There is no record of Abram equivocating, hesitating, or agonizing over this command to leave the area he was fron and to set off for parts unknown. Instead, we see God speaking and Abram moving, putting God’s word into action immediately. This week, I have been thinking a good deal about promptings and action. We live in a world of many promptings from many places: work, school, news reports, magazines, the Internet…the dryer buzzer. The dryer buzzer?
When I started working full time a couple of years ago, it was plain that some of our routines needed to change. The boys and their father took on some extra responsibilities, and I have to say that they do a pretty good job. The boys are pretty good about taking care of their chores and not whining when I remind them. But they still don’t do things as I would do them. And I’m not talking about being slap-dash here or refusing to do the work; instead, the biggest issue is that they stick to the things that I delineate and remind them to do. They have not yet matured to the point of looking at a room, seeing it needs tidying, and then feeling a prompting to tidy. Likewise, when it’s laundry day, all of us will hear the dryer buzzing that the load of laundry is finished…but I am the only one to whom that buzzing indicates that something should be done.

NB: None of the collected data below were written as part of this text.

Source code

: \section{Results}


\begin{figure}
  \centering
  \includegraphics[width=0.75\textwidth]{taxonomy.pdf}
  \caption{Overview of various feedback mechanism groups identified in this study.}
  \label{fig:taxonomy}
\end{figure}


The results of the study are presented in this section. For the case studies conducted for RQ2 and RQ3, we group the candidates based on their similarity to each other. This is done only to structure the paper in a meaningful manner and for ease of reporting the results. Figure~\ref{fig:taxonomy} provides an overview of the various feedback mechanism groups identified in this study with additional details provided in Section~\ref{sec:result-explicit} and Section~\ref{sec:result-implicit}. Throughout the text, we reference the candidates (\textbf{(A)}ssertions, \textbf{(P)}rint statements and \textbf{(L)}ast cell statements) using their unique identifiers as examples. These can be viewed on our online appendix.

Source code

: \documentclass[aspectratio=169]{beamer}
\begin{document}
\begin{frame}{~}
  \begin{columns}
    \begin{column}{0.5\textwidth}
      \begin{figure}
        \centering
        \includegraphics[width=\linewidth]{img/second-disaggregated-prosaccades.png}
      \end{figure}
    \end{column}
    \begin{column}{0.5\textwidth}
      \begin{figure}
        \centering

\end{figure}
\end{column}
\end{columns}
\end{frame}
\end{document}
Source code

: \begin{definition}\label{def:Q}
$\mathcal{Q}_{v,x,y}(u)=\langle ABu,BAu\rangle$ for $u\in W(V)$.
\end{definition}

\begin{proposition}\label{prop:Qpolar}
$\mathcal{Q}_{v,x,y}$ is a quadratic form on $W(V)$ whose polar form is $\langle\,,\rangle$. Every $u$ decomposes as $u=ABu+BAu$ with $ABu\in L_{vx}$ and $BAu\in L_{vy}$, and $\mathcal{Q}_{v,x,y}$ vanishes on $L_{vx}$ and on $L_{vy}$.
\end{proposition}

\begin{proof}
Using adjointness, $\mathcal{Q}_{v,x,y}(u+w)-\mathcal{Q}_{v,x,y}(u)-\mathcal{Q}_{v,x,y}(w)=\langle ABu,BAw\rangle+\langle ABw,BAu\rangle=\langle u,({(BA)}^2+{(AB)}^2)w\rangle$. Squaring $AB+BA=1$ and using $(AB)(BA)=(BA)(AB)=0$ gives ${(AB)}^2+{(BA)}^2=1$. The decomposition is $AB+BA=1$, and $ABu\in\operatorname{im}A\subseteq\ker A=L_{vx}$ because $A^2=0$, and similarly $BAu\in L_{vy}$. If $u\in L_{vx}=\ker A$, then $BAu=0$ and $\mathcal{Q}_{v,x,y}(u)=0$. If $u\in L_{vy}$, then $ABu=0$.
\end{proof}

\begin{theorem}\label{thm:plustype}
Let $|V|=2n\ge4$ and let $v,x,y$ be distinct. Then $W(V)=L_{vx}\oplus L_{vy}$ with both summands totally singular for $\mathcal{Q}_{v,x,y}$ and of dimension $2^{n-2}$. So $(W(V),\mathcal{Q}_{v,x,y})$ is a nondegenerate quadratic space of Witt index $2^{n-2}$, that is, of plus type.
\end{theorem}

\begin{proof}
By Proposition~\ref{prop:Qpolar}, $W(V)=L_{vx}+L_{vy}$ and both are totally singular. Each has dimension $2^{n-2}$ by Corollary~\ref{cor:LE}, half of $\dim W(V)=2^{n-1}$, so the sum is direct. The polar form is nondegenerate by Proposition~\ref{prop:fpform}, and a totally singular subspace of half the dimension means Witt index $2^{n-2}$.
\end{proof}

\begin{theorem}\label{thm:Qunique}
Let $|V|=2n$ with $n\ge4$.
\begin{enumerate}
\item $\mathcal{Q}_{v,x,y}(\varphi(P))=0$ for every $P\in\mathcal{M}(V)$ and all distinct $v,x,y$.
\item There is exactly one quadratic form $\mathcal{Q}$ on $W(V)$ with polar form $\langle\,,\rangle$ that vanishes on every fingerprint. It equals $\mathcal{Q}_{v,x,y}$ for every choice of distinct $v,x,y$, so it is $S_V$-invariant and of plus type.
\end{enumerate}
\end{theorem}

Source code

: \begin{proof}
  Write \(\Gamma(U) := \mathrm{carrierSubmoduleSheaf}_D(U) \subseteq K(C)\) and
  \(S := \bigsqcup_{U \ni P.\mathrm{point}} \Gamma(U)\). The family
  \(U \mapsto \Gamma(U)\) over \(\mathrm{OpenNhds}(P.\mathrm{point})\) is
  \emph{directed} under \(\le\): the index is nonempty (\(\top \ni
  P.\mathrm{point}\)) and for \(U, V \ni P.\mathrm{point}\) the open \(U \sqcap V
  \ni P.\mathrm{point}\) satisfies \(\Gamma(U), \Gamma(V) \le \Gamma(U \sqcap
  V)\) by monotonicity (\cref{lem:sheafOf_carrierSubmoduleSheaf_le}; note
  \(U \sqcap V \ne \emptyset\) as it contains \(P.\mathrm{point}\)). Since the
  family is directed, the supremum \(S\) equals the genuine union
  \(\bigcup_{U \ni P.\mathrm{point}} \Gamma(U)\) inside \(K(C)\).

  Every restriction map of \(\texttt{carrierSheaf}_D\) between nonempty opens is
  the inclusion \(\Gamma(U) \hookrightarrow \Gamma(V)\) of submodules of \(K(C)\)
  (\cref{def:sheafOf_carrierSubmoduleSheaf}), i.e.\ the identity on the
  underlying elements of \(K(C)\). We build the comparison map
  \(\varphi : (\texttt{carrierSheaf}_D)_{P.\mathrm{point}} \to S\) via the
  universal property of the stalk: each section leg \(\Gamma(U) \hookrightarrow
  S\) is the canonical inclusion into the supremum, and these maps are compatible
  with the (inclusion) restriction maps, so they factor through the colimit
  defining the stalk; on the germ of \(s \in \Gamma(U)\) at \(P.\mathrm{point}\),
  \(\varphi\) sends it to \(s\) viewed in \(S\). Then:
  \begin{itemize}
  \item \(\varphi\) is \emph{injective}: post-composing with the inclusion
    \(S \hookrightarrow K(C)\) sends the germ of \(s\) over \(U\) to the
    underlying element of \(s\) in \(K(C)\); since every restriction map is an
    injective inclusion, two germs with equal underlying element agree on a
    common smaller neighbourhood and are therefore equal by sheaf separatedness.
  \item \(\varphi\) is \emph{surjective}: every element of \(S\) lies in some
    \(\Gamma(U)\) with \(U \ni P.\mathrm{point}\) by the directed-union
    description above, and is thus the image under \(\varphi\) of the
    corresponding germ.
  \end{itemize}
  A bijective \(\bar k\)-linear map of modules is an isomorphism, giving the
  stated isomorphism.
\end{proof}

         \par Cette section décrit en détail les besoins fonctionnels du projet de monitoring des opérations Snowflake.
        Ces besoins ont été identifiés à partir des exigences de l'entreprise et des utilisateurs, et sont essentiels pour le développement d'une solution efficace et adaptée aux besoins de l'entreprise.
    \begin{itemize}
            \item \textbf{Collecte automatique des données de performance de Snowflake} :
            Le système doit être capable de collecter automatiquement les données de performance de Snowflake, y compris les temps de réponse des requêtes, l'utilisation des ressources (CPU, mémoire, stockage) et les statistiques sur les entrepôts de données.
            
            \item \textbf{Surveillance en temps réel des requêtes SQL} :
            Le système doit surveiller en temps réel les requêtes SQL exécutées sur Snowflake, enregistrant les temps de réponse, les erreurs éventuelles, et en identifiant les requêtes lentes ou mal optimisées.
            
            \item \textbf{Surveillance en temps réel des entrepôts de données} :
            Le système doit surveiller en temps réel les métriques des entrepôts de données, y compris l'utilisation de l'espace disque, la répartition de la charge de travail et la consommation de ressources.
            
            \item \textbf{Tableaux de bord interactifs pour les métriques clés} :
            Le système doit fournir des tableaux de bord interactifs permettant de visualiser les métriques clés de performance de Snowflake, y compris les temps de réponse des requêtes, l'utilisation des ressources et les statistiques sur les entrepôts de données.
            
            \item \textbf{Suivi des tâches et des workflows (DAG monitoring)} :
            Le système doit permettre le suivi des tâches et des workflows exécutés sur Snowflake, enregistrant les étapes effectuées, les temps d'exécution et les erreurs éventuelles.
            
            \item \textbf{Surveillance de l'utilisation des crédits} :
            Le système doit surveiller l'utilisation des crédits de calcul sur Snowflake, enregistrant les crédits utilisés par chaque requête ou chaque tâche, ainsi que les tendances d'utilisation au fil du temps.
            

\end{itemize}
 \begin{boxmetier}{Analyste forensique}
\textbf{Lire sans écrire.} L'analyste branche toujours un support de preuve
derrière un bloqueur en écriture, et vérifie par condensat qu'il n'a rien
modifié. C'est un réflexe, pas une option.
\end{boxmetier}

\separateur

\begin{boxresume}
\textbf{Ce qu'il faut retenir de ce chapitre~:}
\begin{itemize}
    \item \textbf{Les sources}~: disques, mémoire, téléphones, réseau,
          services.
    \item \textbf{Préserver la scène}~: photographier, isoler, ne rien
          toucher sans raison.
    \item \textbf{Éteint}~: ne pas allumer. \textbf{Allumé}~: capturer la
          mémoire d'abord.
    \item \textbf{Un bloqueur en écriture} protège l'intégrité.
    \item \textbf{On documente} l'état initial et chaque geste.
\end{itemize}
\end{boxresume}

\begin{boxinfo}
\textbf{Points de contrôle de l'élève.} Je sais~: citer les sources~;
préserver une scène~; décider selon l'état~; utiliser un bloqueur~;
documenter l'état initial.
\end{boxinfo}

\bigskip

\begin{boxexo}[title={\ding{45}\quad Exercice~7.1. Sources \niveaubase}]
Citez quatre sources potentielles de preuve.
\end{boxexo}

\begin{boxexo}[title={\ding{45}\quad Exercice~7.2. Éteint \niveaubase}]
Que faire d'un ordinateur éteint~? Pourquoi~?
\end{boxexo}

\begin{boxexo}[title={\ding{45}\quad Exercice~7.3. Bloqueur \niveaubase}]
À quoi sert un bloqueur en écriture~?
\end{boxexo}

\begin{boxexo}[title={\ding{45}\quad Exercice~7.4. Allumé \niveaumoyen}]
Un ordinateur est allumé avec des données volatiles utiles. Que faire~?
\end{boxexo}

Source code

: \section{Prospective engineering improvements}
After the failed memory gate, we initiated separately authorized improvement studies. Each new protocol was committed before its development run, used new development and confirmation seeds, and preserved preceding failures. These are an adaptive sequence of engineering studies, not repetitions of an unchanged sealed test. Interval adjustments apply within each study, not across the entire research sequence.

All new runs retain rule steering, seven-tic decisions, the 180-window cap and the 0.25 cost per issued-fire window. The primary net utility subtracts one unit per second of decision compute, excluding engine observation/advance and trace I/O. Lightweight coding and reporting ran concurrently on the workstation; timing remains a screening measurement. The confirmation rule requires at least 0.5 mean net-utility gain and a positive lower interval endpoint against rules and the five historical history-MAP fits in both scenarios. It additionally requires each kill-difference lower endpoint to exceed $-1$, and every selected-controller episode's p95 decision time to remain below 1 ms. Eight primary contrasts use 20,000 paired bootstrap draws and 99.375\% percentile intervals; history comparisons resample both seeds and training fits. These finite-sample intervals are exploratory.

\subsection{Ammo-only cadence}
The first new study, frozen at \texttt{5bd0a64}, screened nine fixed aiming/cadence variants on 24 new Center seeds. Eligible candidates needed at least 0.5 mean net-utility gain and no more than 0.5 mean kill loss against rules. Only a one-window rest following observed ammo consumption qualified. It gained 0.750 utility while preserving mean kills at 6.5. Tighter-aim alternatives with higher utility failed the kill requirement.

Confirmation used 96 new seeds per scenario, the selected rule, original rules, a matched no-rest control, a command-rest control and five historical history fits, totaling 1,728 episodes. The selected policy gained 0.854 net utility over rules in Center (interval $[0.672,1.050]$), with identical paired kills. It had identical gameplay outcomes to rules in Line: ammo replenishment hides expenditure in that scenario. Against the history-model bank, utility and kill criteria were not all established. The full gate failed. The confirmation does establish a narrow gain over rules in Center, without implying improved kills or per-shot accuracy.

I was fussing about this a little to myself when I realized that it is a reminder of how my spiritual walk is being refined, day by day. How often, I wonder, does my Father sit and think, “Why isn’t she doing what she knows she ought to do? Why, when the Holy Spirit is prompting her to do the right thing, when she knows the right thing to do, why doesn’t she do it?” Why don’t I interpret that “buzzing dryer” as an impetus to do what ought to be done?
When I think back to how I got to the point of understanding that household promptings meant that I should do something about a situation, I realize that there were several components: first, an awareness of how things ought to be done. Second, an awareness that I had a responsibility to do things. And third, a lot of practicing the same routines over and over to strengthen those habits and increase my awareness of the promptings that require immediate attention.
This is how our Christian journey is, too. First, we have to know that there is a path that ought to be followed. That has to be joined with the understanding that because there is a way things should be done, we should do them. And then we have to practice and practice practice until we can do it automatically, without hesitation, without pause. To put it into social terms, most of us probably don’t have to think, “Oh, I should probably say ‘thank you’ for this gift that I was just given. Should I say it or not? Oh, I guess I could.” We just automatically say, “Thank you.” But this small action is built upon practice that was forced on us and an awareness that was built into us by our parents or some other concerned authority. We learned that “Thank you” is what you say when someone does something for you. And now, we don’t have to think about it–we just do it.
James reminds us in James 1:22-25, “22Do not merely listen to the word, and so deceive yourselves. Do what it says. 23Anyone who listens to the word but does not do what it says is like a man who looks at his face in a mirror 24and, after looking at himself, goes away and immediately forgets what he looks like. 25But the man who looks intently into the perfect law that gives freedom, and continues to do this, not forgetting what he has heard, but doing it—he will be blessed in what he does.”
If we know what we ought to do, and we know that we ought to do it, then what remains is to follow the laws of God as closely as we can, as often as we hear that prompting. Over time, if we pay attention and focus on doing these things, they will become as automatic as thank you, as insistent as a dryer buzzing to call our attention to carrying out a duty. Over time, we will begin to do things God’s way without constant reminding. Let’s listen for those promptings and set our focus on learning what we ought to be doing!
Thanks, Katherine! Next time the dryer buzzer goes off, you have planted some new thoughts to flood into my mind. Hope I can also remember to do something about it! (Except for those times when Becky has been doing special care clothing that she doesn’t want me to mess up!)
This is an excellent reflection, and a very rich analogy! The timer on my dryer is actually broken, and I have to remember to stop it myself. I usually forget until I randomly hear the clothes banging around after it’s been drying for a couple of hours, lol.
Kat, thank you so much for this post…I think very often of…and indeed prayer that my attitude is like…Abraham’s immediate and unquestioning (faith) response to God in every situation recorded for our instruction. He never asked why, where, what when God told him to leave. He just did it.
He waited 25 years for God to fulfill His promise of a son (what patience, even though at the beginning is the only bit of incredulousness we ever see on Abraham’s part, as well as Sarah’s), and when God then asked Him to give that son of promise up as a sacrifice, we don’t see Abraham asking for any time to prepare, say goodbye, delay fulfilling the request.
It’s truly an example of how we should respond to God, to His spirit, and I think you hit on the key that the only way to do that consistently, in fact, unhesitatingly, is by practice, practice, practice. This is not a calling that is ethereal or theoretical, but instead a proactive, action-based, way of living (and becoming…as we mirror God and Christ) that must be who we eventually who and what we are.
Great post…thanks for the reminders.